Nerves play key role in triggering prostate cancer

Washington: Scientists have found that nerves play a critical role in both the development and spread of prostate tumours.

The findings, by researchers at Albert Einstein College of Medicine of Yeshiva University in US, using both a mouse model and human prostate tissue, may lead to new ways to predict the aggressiveness of prostate cancer and to novel therapies for preventing and treating the disease.

The study was led by stem-cell expert Paul Frenette, professor of medicine and of cell biology and director of the Ruth L and David S Gottesman Institute for Stem Cell and Regenerative Medicine Research at Einstein.

In earlier research, Frenette and colleagues had discovered that the sympathetic nervous system regulates hematopoeitic stem cell niches - the sites in the bone marrow where red blood cells are formed.

Nerves are commonly found around tumours, but their role in the growth and progression of cancer has not been clear.

"Since there might be similarities between the hematopoeitic stem cell niche and the stem cell niches found in cancer, we thought that sympathetic nerves might also have a role in tumour development," said Frenette.
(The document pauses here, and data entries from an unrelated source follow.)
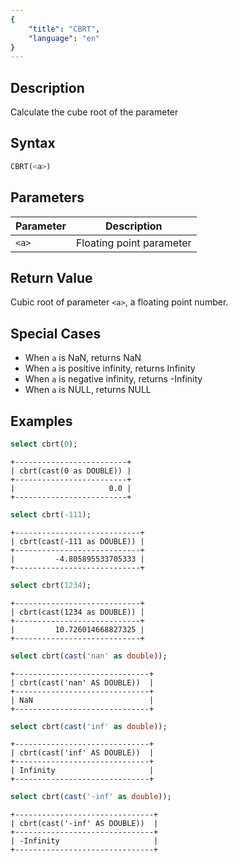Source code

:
 ```yaml
---
{
    "title": "CBRT",
    "language": "en"
}
---
```


## Description

Calculate the cube root of the parameter

## Syntax

```sql
CBRT(<a>)
```

## Parameters

| Parameter | Description |
| -- | -- |
| `<a>` | Floating point parameter |

## Return Value

Cubic root of parameter `<a>`, a floating point number.

## Special Cases
- When `a` is NaN, returns NaN
- When `a` is positive infinity, returns Infinity
- When `a` is negative infinity, returns -Infinity
- When `a` is NULL, returns NULL

## Examples

```sql
select cbrt(0);
```

```text
+-------------------------+
| cbrt(cast(0 as DOUBLE)) |
+-------------------------+
|                     0.0 |
+-------------------------+
```

```sql
select cbrt(-111);
```

```text
+----------------------------+
| cbrt(cast(-111 as DOUBLE)) |
+----------------------------+
|         -4.805895533705333 |
+----------------------------+
```

```sql
select cbrt(1234);
```

```text
+----------------------------+
| cbrt(cast(1234 as DOUBLE)) |
+----------------------------+
|         10.726014668827325 |
+----------------------------+
```

```sql
select cbrt(cast('nan' as double));
```

```text
+------------------------------+
| cbrt(cast('nan' AS DOUBLE))  |
+------------------------------+
| NaN                          |
+------------------------------+
```

```sql
select cbrt(cast('inf' as double));
```

```text
+------------------------------+
| cbrt(cast('inf' AS DOUBLE))  |
+------------------------------+
| Infinity                     |
+------------------------------+
```

```sql
select cbrt(cast('-inf' as double));
```

```text
+-------------------------------+
| cbrt(cast('-inf' AS DOUBLE))  |
+-------------------------------+
| -Infinity                     |
+-------------------------------+
```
"It turns out that in prostate cancer, not only are sympathetic nerves involved, but so too are parasympathetic nerves," he said.

The body`s autonomic nervous system is divided into two branches. The sympathetic nervous system, or SNS, modulates the body`s "fight or flight response" by, for example, revving up the heart rate and constricting blood vessels.

The parasympathetic nervous system, or PNS, generally acts in opposition to the SNS to keep bodily functions in balance.

The researchers discovered the role of nerves in prostate cancer by first injecting human prostate cancer cells into mice and then systematically disabling various parts of the SNS and PNS and observing how the cells fared.

A control group of mice were administered the cancer cells but underwent no further interventions.

The study found that SNS helps initiate the early phases of the disease, while the PNS is involved in the later stages when the cancer spreads.

They found that the SNS promotes tumour growth by producing the neurotransmitter norepinephrine, which then binds to and stimulates two types of adrenergic receptors (beta-2 and beta-3) on the surface of the stromal cells in the tumour.

PNS plays a role in cancer progression, it makes tumour cells invade other tissues and travel to distant parts of the body (tumour metastasis) when its nerve fibres release acetylcholine, which activates a signalling pathway in stromal cells of the tumour microenvironment.

The study was published in the journal Science.